* Required work *
Search the entries below for the string "Properties" and copy the lines that hold it.

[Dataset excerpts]
========================================

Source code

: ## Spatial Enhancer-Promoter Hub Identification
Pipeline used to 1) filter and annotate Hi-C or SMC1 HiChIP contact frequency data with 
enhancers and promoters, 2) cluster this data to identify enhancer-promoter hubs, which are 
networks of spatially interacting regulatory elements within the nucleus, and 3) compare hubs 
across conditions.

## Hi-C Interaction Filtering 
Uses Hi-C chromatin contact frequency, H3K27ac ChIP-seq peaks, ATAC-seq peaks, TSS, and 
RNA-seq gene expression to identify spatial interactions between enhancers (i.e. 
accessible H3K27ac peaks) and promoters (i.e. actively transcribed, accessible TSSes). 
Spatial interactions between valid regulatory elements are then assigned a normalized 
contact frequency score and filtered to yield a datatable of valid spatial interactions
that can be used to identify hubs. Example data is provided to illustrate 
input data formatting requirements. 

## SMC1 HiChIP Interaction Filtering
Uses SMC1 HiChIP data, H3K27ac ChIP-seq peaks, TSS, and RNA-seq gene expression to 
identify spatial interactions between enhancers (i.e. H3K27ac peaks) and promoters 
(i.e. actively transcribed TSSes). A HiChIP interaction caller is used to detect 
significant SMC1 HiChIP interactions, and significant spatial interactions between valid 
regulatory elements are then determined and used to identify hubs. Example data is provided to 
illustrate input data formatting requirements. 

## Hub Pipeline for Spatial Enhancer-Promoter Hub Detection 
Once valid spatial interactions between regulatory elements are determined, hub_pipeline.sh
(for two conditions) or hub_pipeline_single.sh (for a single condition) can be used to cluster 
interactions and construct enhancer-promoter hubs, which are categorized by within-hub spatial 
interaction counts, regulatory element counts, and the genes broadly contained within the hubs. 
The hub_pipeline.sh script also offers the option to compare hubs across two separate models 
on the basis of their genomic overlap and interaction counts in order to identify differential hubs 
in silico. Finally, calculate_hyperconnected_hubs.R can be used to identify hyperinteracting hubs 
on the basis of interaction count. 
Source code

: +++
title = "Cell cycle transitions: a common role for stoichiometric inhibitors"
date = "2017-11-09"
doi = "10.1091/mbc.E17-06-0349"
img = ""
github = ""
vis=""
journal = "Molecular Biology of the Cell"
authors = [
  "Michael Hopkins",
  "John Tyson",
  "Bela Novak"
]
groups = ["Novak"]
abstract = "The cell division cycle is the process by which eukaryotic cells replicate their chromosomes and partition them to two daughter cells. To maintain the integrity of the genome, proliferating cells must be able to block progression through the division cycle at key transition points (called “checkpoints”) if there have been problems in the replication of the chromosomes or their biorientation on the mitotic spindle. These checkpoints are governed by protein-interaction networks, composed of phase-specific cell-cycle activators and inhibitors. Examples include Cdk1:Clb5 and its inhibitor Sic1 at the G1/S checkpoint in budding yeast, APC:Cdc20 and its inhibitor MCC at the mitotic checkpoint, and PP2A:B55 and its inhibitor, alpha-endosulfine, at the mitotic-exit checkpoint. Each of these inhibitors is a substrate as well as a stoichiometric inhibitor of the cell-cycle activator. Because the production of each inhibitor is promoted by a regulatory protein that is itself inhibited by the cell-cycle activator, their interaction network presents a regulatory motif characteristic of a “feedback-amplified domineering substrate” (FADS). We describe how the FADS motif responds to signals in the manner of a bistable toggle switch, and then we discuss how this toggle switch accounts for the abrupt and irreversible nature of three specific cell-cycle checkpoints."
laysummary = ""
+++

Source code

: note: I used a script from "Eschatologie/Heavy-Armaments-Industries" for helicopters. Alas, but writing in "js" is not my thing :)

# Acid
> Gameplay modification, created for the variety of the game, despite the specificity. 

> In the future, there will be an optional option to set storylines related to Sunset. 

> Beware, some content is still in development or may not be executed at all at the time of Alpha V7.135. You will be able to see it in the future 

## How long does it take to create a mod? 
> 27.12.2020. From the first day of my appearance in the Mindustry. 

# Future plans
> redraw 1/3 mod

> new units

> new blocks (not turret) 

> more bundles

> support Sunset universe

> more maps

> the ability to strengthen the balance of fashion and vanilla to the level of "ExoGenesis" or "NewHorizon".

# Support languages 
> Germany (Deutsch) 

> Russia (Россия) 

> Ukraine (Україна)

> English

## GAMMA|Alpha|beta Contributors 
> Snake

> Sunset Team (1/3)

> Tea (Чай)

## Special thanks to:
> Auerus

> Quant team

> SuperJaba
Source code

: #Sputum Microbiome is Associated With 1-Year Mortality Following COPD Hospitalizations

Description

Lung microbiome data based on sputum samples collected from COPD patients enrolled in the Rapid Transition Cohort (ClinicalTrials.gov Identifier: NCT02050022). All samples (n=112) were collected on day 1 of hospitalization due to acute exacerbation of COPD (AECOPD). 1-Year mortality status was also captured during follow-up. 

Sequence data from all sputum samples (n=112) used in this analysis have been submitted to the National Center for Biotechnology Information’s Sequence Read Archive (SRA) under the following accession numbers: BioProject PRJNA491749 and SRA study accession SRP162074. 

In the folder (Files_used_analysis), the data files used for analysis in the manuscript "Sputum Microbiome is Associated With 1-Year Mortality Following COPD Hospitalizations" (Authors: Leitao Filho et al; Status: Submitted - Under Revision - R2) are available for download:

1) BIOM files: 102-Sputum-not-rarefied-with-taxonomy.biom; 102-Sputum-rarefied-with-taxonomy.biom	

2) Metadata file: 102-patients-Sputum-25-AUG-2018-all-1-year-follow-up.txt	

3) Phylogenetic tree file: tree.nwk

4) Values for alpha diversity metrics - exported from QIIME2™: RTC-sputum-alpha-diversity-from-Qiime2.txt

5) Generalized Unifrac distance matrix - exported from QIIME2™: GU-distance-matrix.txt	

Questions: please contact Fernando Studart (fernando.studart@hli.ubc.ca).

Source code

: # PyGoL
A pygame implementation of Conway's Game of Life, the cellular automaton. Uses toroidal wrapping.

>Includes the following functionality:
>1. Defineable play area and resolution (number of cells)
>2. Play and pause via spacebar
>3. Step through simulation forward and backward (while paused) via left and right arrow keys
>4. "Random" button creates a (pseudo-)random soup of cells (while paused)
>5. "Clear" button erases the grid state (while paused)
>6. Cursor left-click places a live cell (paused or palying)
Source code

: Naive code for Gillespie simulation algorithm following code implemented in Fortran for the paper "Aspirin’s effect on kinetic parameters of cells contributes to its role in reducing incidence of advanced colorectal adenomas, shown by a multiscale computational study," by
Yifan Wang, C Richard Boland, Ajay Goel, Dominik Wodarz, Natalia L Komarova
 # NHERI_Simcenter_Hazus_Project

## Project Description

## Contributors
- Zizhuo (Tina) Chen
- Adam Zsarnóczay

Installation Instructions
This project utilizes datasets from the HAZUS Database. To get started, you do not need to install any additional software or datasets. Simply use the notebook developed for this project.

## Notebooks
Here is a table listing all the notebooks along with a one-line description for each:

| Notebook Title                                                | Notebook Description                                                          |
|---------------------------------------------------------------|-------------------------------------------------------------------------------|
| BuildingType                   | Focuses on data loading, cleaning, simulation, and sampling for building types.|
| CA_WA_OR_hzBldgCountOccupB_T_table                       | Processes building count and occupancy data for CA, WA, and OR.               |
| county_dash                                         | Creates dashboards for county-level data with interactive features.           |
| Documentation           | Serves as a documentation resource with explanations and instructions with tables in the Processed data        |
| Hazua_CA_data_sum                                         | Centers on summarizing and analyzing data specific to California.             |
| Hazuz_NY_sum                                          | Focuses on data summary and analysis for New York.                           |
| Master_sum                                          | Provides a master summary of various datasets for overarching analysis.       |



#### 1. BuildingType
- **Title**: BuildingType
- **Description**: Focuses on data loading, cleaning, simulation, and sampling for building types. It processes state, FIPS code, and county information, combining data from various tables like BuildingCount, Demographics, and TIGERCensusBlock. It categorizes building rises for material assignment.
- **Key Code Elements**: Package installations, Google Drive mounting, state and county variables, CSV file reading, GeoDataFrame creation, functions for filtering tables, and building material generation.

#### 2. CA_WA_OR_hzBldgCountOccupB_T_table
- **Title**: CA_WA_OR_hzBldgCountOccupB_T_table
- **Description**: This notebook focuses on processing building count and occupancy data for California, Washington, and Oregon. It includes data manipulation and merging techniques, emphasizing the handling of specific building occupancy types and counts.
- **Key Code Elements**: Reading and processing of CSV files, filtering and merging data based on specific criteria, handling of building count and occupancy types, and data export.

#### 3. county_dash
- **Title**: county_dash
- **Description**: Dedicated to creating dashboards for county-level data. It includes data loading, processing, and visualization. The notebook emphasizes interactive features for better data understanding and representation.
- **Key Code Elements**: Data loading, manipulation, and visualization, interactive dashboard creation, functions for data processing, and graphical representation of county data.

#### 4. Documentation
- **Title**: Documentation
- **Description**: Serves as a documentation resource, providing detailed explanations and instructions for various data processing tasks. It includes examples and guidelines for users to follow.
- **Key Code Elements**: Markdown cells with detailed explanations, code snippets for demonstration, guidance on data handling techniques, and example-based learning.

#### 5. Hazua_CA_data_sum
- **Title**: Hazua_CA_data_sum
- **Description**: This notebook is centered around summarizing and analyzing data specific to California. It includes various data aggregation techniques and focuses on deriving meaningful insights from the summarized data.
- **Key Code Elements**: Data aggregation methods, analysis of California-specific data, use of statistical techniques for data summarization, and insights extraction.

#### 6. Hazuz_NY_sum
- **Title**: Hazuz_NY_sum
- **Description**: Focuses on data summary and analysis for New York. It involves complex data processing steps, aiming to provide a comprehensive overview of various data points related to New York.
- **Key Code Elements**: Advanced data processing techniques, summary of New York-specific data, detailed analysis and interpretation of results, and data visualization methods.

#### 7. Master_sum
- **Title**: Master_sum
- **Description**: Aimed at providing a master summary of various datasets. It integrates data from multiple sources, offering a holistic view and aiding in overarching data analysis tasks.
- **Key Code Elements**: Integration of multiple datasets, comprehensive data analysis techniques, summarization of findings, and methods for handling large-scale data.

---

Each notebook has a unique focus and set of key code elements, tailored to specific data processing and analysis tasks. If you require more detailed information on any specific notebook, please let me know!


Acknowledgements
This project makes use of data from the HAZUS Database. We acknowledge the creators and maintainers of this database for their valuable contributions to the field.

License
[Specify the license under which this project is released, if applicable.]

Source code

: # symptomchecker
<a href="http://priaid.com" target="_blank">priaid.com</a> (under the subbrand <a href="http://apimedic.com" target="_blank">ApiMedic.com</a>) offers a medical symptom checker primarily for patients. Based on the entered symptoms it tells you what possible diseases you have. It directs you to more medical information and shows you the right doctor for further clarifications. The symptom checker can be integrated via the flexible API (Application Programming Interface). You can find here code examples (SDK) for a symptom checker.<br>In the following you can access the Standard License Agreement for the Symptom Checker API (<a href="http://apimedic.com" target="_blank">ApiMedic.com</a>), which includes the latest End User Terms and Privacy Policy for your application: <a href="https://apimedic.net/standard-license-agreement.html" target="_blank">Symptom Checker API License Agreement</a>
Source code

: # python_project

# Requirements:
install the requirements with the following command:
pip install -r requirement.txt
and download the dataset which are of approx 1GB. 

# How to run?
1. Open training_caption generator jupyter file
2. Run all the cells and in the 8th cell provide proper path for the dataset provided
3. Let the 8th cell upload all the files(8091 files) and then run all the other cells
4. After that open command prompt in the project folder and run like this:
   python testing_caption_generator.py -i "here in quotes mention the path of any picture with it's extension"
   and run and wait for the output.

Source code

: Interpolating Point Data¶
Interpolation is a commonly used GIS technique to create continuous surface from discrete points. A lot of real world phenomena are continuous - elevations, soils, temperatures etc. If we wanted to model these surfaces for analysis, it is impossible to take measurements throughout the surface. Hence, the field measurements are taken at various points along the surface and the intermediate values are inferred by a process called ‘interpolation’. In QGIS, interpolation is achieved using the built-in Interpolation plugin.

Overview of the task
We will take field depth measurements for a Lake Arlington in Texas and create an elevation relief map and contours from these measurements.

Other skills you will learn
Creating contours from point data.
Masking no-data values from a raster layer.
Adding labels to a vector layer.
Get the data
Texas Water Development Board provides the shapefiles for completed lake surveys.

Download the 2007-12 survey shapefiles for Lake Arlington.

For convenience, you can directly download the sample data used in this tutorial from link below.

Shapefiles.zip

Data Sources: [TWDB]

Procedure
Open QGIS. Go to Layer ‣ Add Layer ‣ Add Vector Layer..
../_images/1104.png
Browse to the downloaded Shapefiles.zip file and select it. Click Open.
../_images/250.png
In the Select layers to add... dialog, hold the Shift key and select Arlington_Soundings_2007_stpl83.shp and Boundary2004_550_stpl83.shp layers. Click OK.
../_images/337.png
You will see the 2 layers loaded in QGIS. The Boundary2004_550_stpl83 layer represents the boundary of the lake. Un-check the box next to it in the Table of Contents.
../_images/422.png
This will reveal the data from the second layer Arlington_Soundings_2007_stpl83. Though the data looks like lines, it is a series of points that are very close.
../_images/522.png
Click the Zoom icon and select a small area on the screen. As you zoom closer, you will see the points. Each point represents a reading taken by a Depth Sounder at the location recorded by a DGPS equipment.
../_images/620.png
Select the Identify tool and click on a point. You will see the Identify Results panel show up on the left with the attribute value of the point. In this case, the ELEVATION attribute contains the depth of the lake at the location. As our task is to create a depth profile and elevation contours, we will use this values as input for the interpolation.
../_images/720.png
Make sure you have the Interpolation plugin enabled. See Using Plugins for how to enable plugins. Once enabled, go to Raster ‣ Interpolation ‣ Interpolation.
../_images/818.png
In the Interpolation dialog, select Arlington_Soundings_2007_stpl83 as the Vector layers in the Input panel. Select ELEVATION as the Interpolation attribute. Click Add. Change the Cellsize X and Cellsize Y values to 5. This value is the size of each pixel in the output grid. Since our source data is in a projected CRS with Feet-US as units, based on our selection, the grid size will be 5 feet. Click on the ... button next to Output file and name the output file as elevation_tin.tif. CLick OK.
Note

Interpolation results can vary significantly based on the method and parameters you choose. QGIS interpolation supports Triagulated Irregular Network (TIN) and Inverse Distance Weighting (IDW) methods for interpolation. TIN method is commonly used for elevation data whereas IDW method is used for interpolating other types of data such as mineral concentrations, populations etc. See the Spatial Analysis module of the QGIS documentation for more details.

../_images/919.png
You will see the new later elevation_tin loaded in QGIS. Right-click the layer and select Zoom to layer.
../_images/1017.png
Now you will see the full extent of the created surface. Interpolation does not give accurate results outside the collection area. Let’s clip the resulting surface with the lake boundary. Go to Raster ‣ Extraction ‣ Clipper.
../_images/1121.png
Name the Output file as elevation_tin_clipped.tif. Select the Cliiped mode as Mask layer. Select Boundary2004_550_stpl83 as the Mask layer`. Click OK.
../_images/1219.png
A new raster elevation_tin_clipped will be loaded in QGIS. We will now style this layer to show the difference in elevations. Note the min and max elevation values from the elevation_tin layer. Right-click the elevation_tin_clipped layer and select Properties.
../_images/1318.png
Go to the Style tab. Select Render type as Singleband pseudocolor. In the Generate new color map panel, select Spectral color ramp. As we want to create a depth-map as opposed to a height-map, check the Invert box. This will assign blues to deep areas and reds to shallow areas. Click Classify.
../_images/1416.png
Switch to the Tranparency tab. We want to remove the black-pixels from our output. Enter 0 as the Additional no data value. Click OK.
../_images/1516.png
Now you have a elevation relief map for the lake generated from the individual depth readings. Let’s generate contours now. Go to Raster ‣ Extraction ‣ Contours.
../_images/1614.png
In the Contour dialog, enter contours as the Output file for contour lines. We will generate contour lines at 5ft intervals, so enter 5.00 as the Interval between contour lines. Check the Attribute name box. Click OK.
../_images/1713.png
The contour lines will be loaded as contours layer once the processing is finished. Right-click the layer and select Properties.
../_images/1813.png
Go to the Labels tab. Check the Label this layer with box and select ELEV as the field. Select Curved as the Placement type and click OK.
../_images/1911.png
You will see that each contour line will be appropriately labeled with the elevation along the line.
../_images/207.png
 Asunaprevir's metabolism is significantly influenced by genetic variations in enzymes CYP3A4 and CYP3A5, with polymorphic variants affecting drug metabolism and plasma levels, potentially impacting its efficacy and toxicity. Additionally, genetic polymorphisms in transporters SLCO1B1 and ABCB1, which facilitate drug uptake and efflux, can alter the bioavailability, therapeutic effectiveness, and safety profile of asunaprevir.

========================================

* Exercise answer *
A new raster elevation_tin_clipped will be loaded in QGIS. We will now style this layer to show the difference in elevations. Note the min and max elevation values from the elevation_tin layer. Right-click the elevation_tin_clipped layer and select Properties.
The contour lines will be loaded as contours layer once the processing is finished. Right-click the layer and select Properties.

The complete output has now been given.